For injectivity - Assume $\chi_x = \chi_y$. Then $$\chi_x(g) = \phi_x(\pi_\mu(\delta_g)) = \phi_y(\pi_\mu(\delta_g)) = \chi_y(g)\tag{1}$$ for all $g\in G$.

Now, Let $V\subseteq \mathcal{A}$ be the linear span of $\{\delta_g: g\in G\}$. Then $V$ is a dense subspace of $\mathcal{A}$ in the $l^1$-norm. For all $v\in V$ we have from $(1)$ by linearity of $\phi_x\circ\pi_\mu, \phi_y\circ\pi_\mu$ that $$\phi_x(\pi_\mu(v)) = \phi_y(\pi_\mu(v))\tag{2}$$ Since $\|\pi_\mu\|\le 1$ it follows by continuity of $\phi_x\circ\pi_\mu, \phi_y\circ\pi_\mu$ that $\phi_x(\pi_\mu(v))=\phi_y(\pi_\mu(v))$ for all $v\in \mathcal{A}$.

Let $W=\pi_\mu(\mathcal{A})\subseteq \mathcal{B}$. Since $(2)$ holds for all $v\in\mathcal{A}$, it follows that $$\phi_x(w)=\phi_y(w)\tag{3}$$ for all $w\in W$. Since $W$ is a dense subspace of $\mathcal{B}$ and $\phi_x, \phi_y$ are both continuous (being characters) it follows that $\phi_x=\phi_y$ on $\mathcal{B}$. Therefore they are the same character and $x=y$.

For continuity of $x\mapsto \chi_x$ here's a hint: the topology on $\hat{G}$ is the compact-open topology. A sub-base is given by taking a compact $C\subseteq G$ and an open $U\subseteq\Bbb{C}$ and considering the set $p(C,U)$ of all $f\in\hat{G}$ such that $f(C)\subseteq U$ open.

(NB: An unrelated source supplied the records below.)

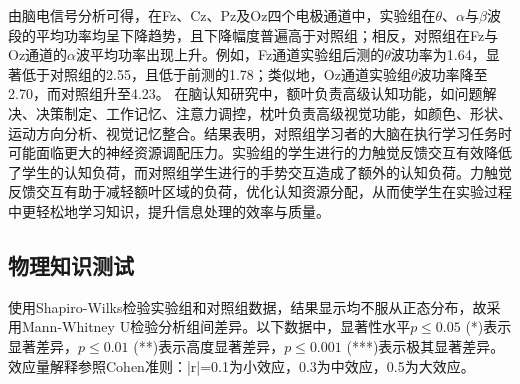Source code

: \documentclass[runningheads]{llncs}
\begin{document}

由脑电信号分析可得，在Fz、Cz、Pz及Oz四个电极通道中，实验组在$\theta$、$\alpha$与$\beta$波段的平均功率均呈下降趋势，且下降幅度普遍高于对照组；相反，对照组在Fz与Oz通道的$\alpha$波平均功率出现上升。例如，Fz通道实验组后测的$\theta$波功率为1.64，显著低于对照组的2.55，且低于前测的1.78；类似地，Oz通道实验组$\theta$波功率降至2.70，而对照组升至4.23。
在脑认知研究中，额叶负责高级认知功能，如问题解决、决策制定、工作记忆、注意力调控，枕叶负责高级视觉功能，如颜色、形状、运动方向分析、视觉记忆整合\cite{kolb2009fundamentals}。结果表明，对照组学习者的大脑在执行学习任务时可能面临更大的神经资源调配压力。实验组的学生进行的力触觉反馈交互有效降低了学生的认知负荷，而对照组学生进行的手势交互造成了额外的认知负荷。力触觉反馈交互有助于减轻额叶区域的负荷，优化认知资源分配，从而使学生在实验过程中更轻松地学习知识，提升信息处理的效率与质量。

\subsection{物理知识测试}
使用Shapiro-Wilks检验实验组和对照组数据，结果显示均不服从正态分布，故采用Mann-Whitney U检验分析组间差异。以下数据中，显著性水平$p \le 0.05$ (*)表示显著差异，$p \le 0.01$ (**)表示高度显著差异，$p \le 0.001$ (***)表示极其显著差异。效应量解释参照Cohen准则：|r|=0.1为小效应，0.3为中效应，0.5为大效应。
\end{document}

Since $G$ is a discrete group, we get a reprieve. A subset of a discrete topological space is compact if and only if it is finite. If $C$ is finite, we can write $p(C,U)=\cap_{c\in C}\, p(\{s\}, U)$ which is a finite intersection (of open sets). Therefore a sub-base is given by $p(\{s\}, U)$ for all $s\in G$ and $U\subseteq\Bbb{C}$ open. The topology on $\hat{G}$ is the topology of pointwise convergence. I'll let you try to complete the proof that the map $x\mapsto \chi_x$ is contiuous from $X$ to $\hat{G}$.